Minimax rates of convergence for nonparametric regression under adversarial attacks

TL;DR

This paper theoretically analyzes the limits of robustness in nonparametric regression under adversarial input perturbations, establishing minimax convergence rates and optimal procedures for such adversarial settings.

Contribution

It derives the minimax rates of convergence under adversarial attacks in nonparametric regression and proposes an optimal plug-in estimator for robustness.

Findings

Minimax rate under adversarial attack equals the sum of standard rate and maximum deviation within the function class.

Optimal rates can be achieved by an adversarial plug-in procedure based on a standard minimax estimator.

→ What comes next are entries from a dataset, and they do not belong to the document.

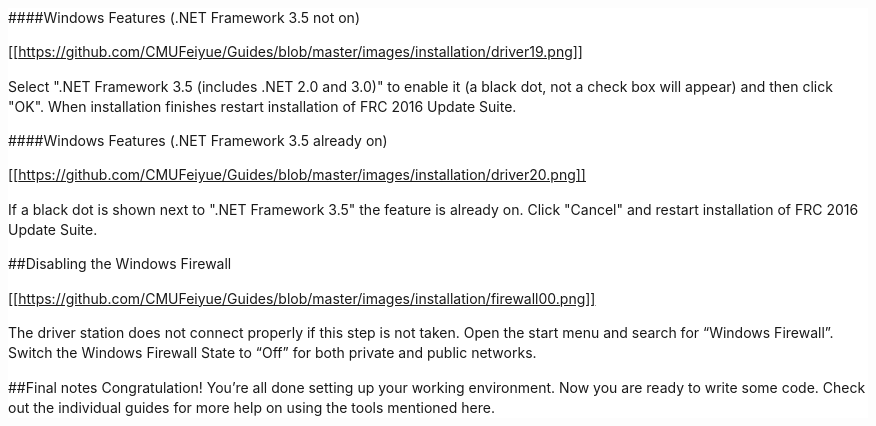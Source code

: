 ####Windows Features (.NET Framework 3.5 not on)

[[https://github.com/CMUFeiyue/Guides/blob/master/images/installation/driver19.png]]

Select ".NET Framework 3.5 (includes .NET 2.0 and 3.0)" to enable it (a black dot, not a check box will appear) and then click "OK". When installation finishes restart installation of FRC 2016 Update Suite.

####Windows Features (.NET Framework 3.5 already on)

[[https://github.com/CMUFeiyue/Guides/blob/master/images/installation/driver20.png]]

If a black dot is shown next to ".NET Framework 3.5" the feature is already on. Click "Cancel" and restart installation of FRC 2016 Update Suite.

##Disabling the Windows Firewall

[[https://github.com/CMUFeiyue/Guides/blob/master/images/installation/firewall00.png]]

The driver station does not connect properly if this step is not taken. Open the start menu and search for “Windows Firewall”. Switch the Windows Firewall State to “Off” for both private and public networks. 

##Final notes
Congratulation! You’re all done setting up your working environment. Now you are ready to write some code. Check out the individual guides for more help on using the tools mentioned here. 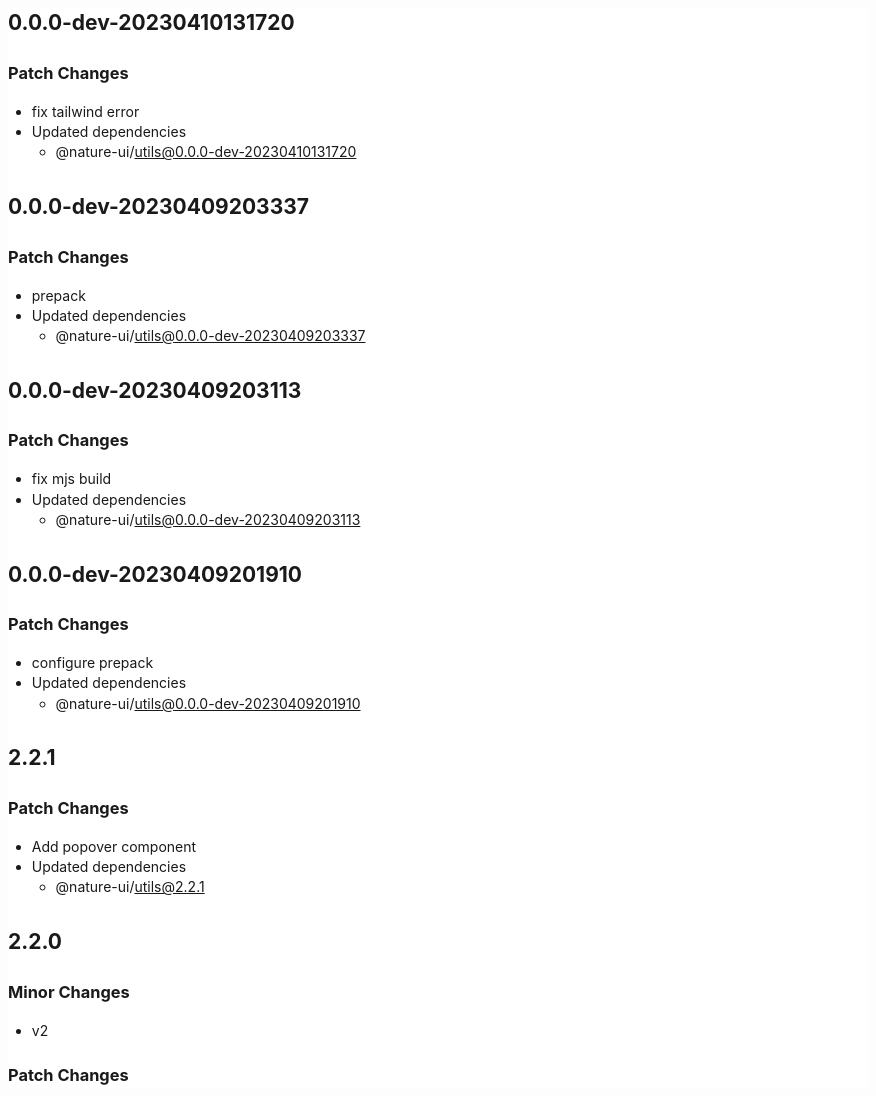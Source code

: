 ## 0.0.0-dev-20230410131720

### Patch Changes

- fix tailwind error
- Updated dependencies
  - @nature-ui/utils@0.0.0-dev-20230410131720

## 0.0.0-dev-20230409203337

### Patch Changes

- prepack
- Updated dependencies
  - @nature-ui/utils@0.0.0-dev-20230409203337

## 0.0.0-dev-20230409203113

### Patch Changes

- fix mjs build
- Updated dependencies
  - @nature-ui/utils@0.0.0-dev-20230409203113

## 0.0.0-dev-20230409201910

### Patch Changes

- configure prepack
- Updated dependencies
  - @nature-ui/utils@0.0.0-dev-20230409201910

## 2.2.1

### Patch Changes

- Add popover component
- Updated dependencies
  - @nature-ui/utils@2.2.1

## 2.2.0

### Minor Changes

- v2

### Patch Changes
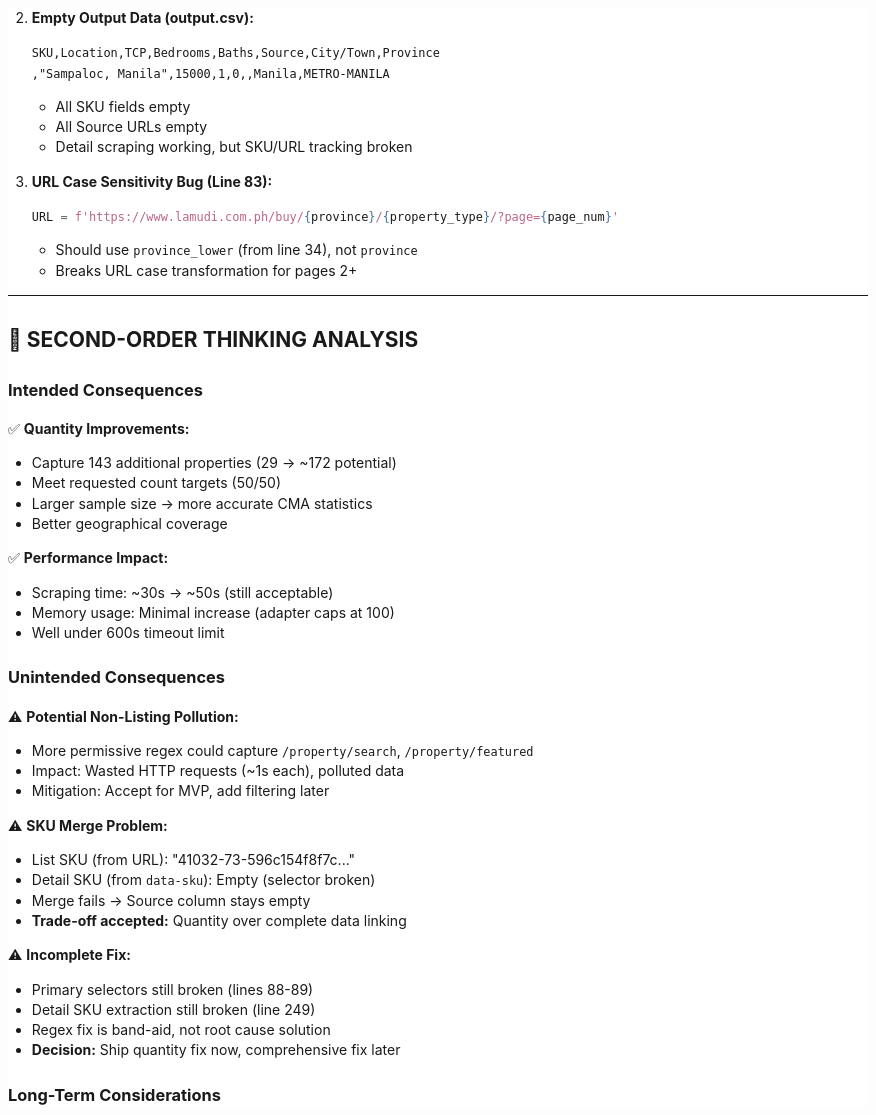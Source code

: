2. **Empty Output Data (output.csv):**
   ```csv
   SKU,Location,TCP,Bedrooms,Baths,Source,City/Town,Province
   ,"Sampaloc, Manila",15000,1,0,,Manila,METRO-MANILA
   ```
   - All SKU fields empty
   - All Source URLs empty
   - Detail scraping working, but SKU/URL tracking broken

3. **URL Case Sensitivity Bug (Line 83):**
   ```python
   URL = f'https://www.lamudi.com.ph/buy/{province}/{property_type}/?page={page_num}'
   ```
   - Should use `province_lower` (from line 34), not `province`
   - Breaks URL case transformation for pages 2+

---

## 🧠 SECOND-ORDER THINKING ANALYSIS

### Intended Consequences

✅ **Quantity Improvements:**
- Capture 143 additional properties (29 → ~172 potential)
- Meet requested count targets (50/50)
- Larger sample size → more accurate CMA statistics
- Better geographical coverage

✅ **Performance Impact:**
- Scraping time: ~30s → ~50s (still acceptable)
- Memory usage: Minimal increase (adapter caps at 100)
- Well under 600s timeout limit

### Unintended Consequences

⚠️ **Potential Non-Listing Pollution:**
- More permissive regex could capture `/property/search`, `/property/featured`
- Impact: Wasted HTTP requests (~1s each), polluted data
- Mitigation: Accept for MVP, add filtering later

⚠️ **SKU Merge Problem:**
- List SKU (from URL): "41032-73-596c154f8f7c..."
- Detail SKU (from `data-sku`): Empty (selector broken)
- Merge fails → Source column stays empty
- **Trade-off accepted:** Quantity over complete data linking

⚠️ **Incomplete Fix:**
- Primary selectors still broken (lines 88-89)
- Detail SKU extraction still broken (line 249)
- Regex fix is band-aid, not root cause solution
- **Decision:** Ship quantity fix now, comprehensive fix later

### Long-Term Considerations
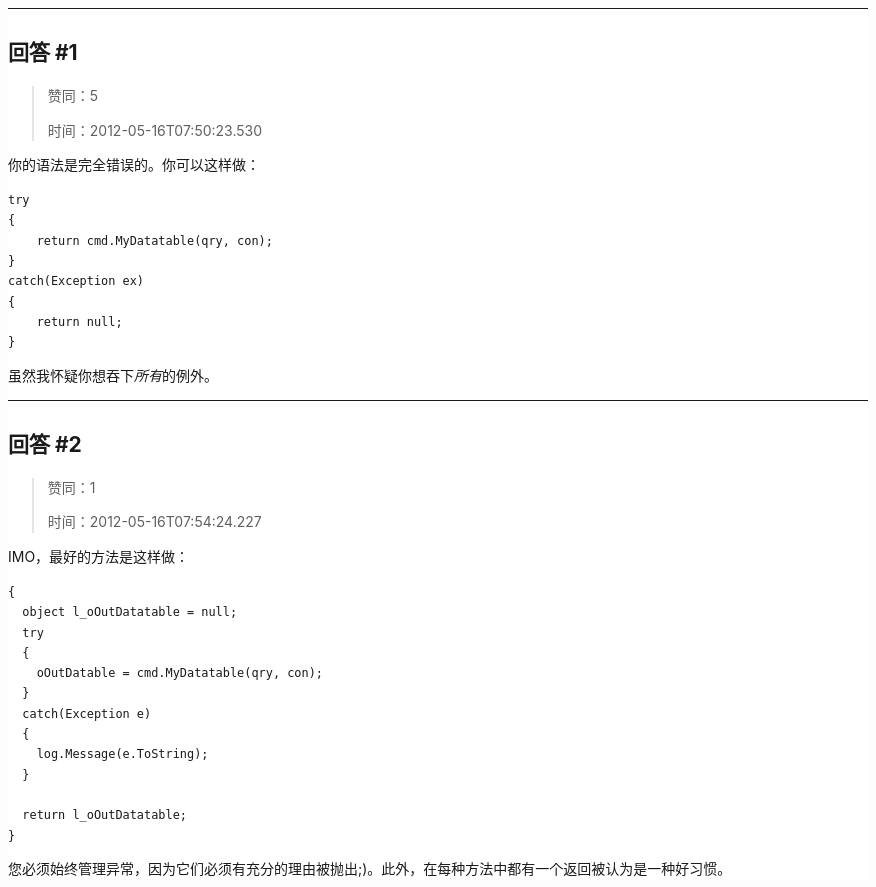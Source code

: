 * * *

## 回答 #1

> 赞同：5
> 
> 时间：2012-05-16T07:50:23.530

你的语法是完全错误的。你可以这样做：

```
try
{
    return cmd.MyDatatable(qry, con);
}
catch(Exception ex)
{
    return null;
} 
```

虽然我怀疑你想吞下*所有*的例外。

* * *

## 回答 #2

> 赞同：1
> 
> 时间：2012-05-16T07:54:24.227

IMO，最好的方法是这样做：

```
{
  object l_oOutDatatable = null;
  try
  {
    oOutDatable = cmd.MyDatatable(qry, con);
  }
  catch(Exception e)
  {
    log.Message(e.ToString);
  }

  return l_oOutDatatable;
} 
```

您必须始终管理异常，因为它们必须有充分的理由被抛出;)。此外，在每种方法中都有一个返回被认为是一种好习惯。

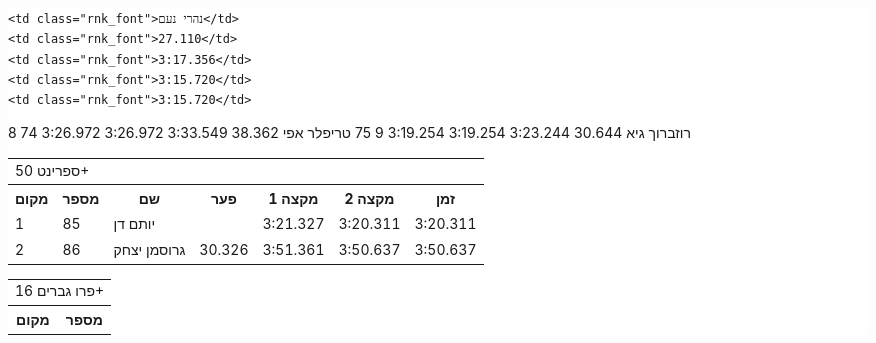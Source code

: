     <td class="rnk_font">נהרי נעם</td>
    <td class="rnk_font">27.110</td>
    <td class="rnk_font">3:17.356</td>
    <td class="rnk_font">3:15.720</td>
    <td class="rnk_font">3:15.720</td>
</tr>
<tr class="rnk_bkcolor">
    <td class="rnk_font">8</td>
    <td class="rnk_font">74</td>
    <td class="rnk_font">רוזברוך גיא</td>
    <td class="rnk_font">30.644</td>
    <td class="rnk_font">3:23.244</td>
    <td class="rnk_font">3:19.254</td>
    <td class="rnk_font">3:19.254</td>
</tr>
<tr class="rnk_bkcolor">
    <td class="rnk_font">9</td>
    <td class="rnk_font">75</td>
    <td class="rnk_font">טריפלר אפי</td>
    <td class="rnk_font">38.362</td>
    <td class="rnk_font">3:33.549</td>
    <td class="rnk_font">3:26.972</td>
    <td class="rnk_font">3:26.972</td>
</tr>
</table>
<table class="line_color">
<tr>
    <td colspan="99" class="title_font">ספרינט 50+</td>
</tr>
<tr class="rnkh_bkcolor">
    <th class="rnkh_font">מקום</th>
    <th class="rnkh_font">מספר</th>
    <th class="rnkh_font">שם</th>
    <th class="rnkh_font">פער</th>
    <th class="rnkh_font">מקצה 1</th>
    <th class="rnkh_font">מקצה 2</th>
    <th class="rnkh_font">זמן</th>
</tr>
<tr class="rnk_bkcolor">
    <td class="rnk_font">1</td>
    <td class="rnk_font">85</td>
    <td class="rnk_font">יותם דן</td>
    <td class="rnk_font"></td>
    <td class="rnk_font">3:21.327</td>
    <td class="rnk_font">3:20.311</td>
    <td class="rnk_font">3:20.311</td>
</tr>
<tr class="rnk_bkcolor">
    <td class="rnk_font">2</td>
    <td class="rnk_font">86</td>
    <td class="rnk_font">גרוסמן יצחק</td>
    <td class="rnk_font">30.326</td>
    <td class="rnk_font">3:51.361</td>
    <td class="rnk_font">3:50.637</td>
    <td class="rnk_font">3:50.637</td>
</tr>
</table>
<table class="line_color">
<tr>
    <td colspan="99" class="title_font">פרו גברים 16+</td>
</tr>
<tr class="rnkh_bkcolor">
    <th class="rnkh_font">מקום</th>
    <th class="rnkh_font">מספר</th>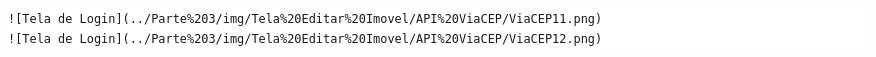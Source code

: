     ![Tela de Login](../Parte%203/img/Tela%20Editar%20Imovel/API%20ViaCEP/ViaCEP11.png)
    ![Tela de Login](../Parte%203/img/Tela%20Editar%20Imovel/API%20ViaCEP/ViaCEP12.png)
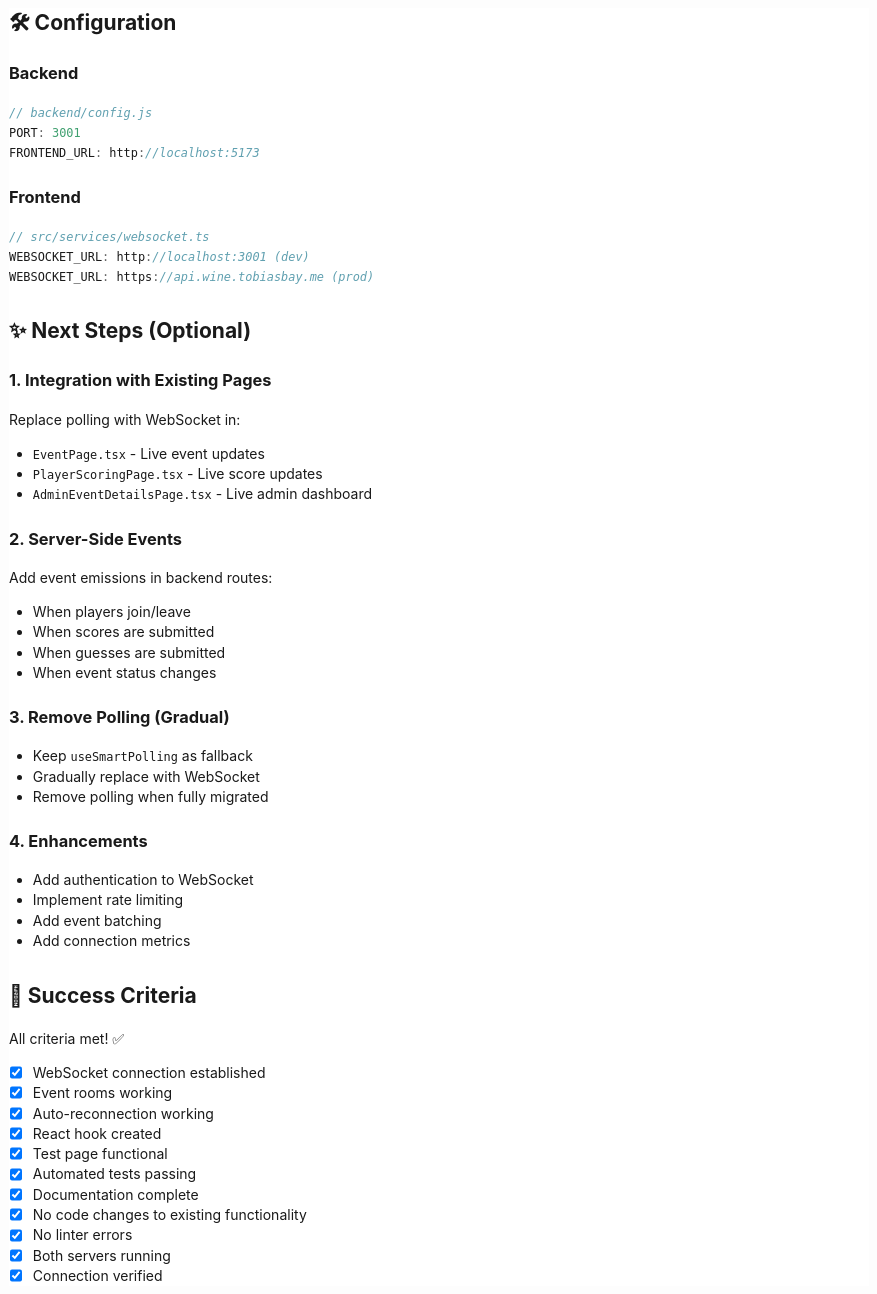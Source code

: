 ## 🛠️ Configuration

### Backend
```javascript
// backend/config.js
PORT: 3001
FRONTEND_URL: http://localhost:5173
```

### Frontend
```typescript
// src/services/websocket.ts
WEBSOCKET_URL: http://localhost:3001 (dev)
WEBSOCKET_URL: https://api.wine.tobiasbay.me (prod)
```

## ✨ Next Steps (Optional)

### 1. Integration with Existing Pages
Replace polling with WebSocket in:
- `EventPage.tsx` - Live event updates
- `PlayerScoringPage.tsx` - Live score updates
- `AdminEventDetailsPage.tsx` - Live admin dashboard

### 2. Server-Side Events
Add event emissions in backend routes:
- When players join/leave
- When scores are submitted
- When guesses are submitted
- When event status changes

### 3. Remove Polling (Gradual)
- Keep `useSmartPolling` as fallback
- Gradually replace with WebSocket
- Remove polling when fully migrated

### 4. Enhancements
- Add authentication to WebSocket
- Implement rate limiting
- Add event batching
- Add connection metrics

## 🎉 Success Criteria

All criteria met! ✅

- [x] WebSocket connection established
- [x] Event rooms working
- [x] Auto-reconnection working
- [x] React hook created
- [x] Test page functional
- [x] Automated tests passing
- [x] Documentation complete
- [x] No code changes to existing functionality
- [x] No linter errors
- [x] Both servers running
- [x] Connection verified

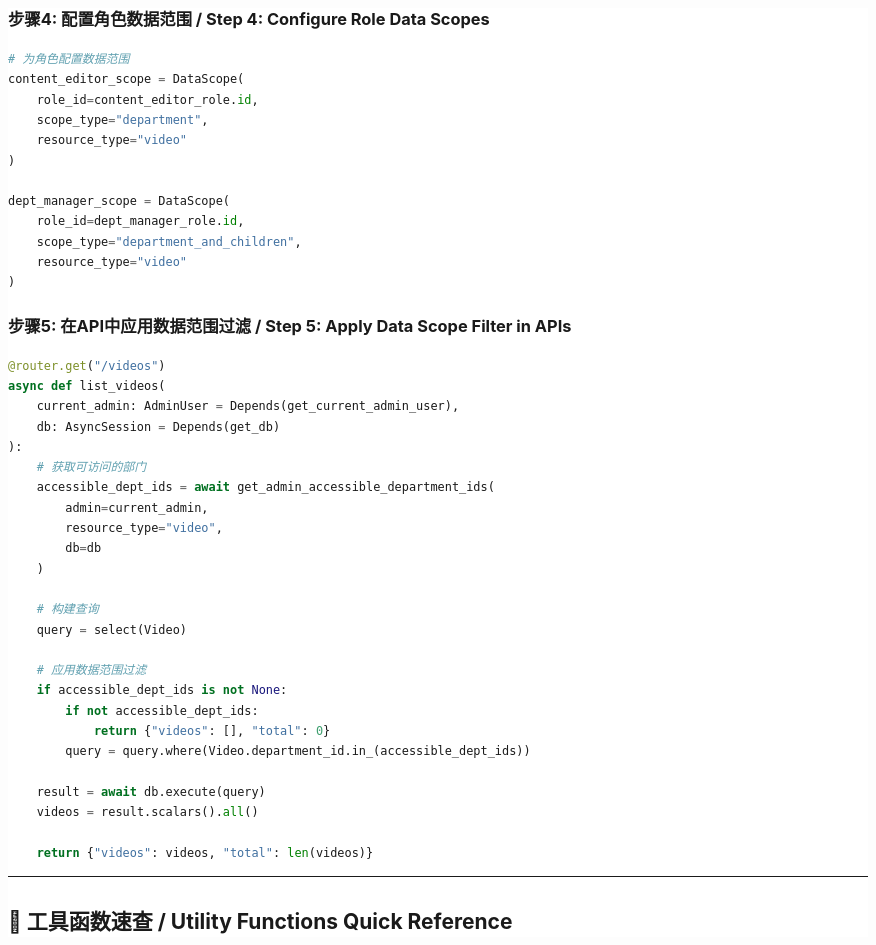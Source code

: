 ### 步骤4: 配置角色数据范围 / Step 4: Configure Role Data Scopes

```python
# 为角色配置数据范围
content_editor_scope = DataScope(
    role_id=content_editor_role.id,
    scope_type="department",
    resource_type="video"
)

dept_manager_scope = DataScope(
    role_id=dept_manager_role.id,
    scope_type="department_and_children",
    resource_type="video"
)
```

### 步骤5: 在API中应用数据范围过滤 / Step 5: Apply Data Scope Filter in APIs

```python
@router.get("/videos")
async def list_videos(
    current_admin: AdminUser = Depends(get_current_admin_user),
    db: AsyncSession = Depends(get_db)
):
    # 获取可访问的部门
    accessible_dept_ids = await get_admin_accessible_department_ids(
        admin=current_admin,
        resource_type="video",
        db=db
    )

    # 构建查询
    query = select(Video)

    # 应用数据范围过滤
    if accessible_dept_ids is not None:
        if not accessible_dept_ids:
            return {"videos": [], "total": 0}
        query = query.where(Video.department_id.in_(accessible_dept_ids))

    result = await db.execute(query)
    videos = result.scalars().all()

    return {"videos": videos, "total": len(videos)}
```

---

## 🔧 工具函数速查 / Utility Functions Quick Reference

Illustrative examples demonstrate the theoretical minimax results.

Abstract

Recent research shows the susceptibility of machine learning models to adversarial attacks, wherein minor but maliciously chosen perturbations of the input can significantly degrade model performance. In this paper, we theoretically analyse the limits of robustness against such adversarial attacks in a nonparametric regression setting, by examining the minimax rates of convergence in an adversarial sup-norm. Our work reveals that the minimax rate under adversarial attacks in the input is the same as sum of two terms: one represents the minimax rate in the standard setting without adversarial attacks, and the other reflects the maximum deviation of the true regression function value within the target function class when subjected to the input perturbations. The optimal rates under the adversarial setup can be achieved by an adversarial plug-in procedure constructed from a minimax optimal estimator in the corresponding standard setting. Two specific examples are given to illustrate the established minimax results.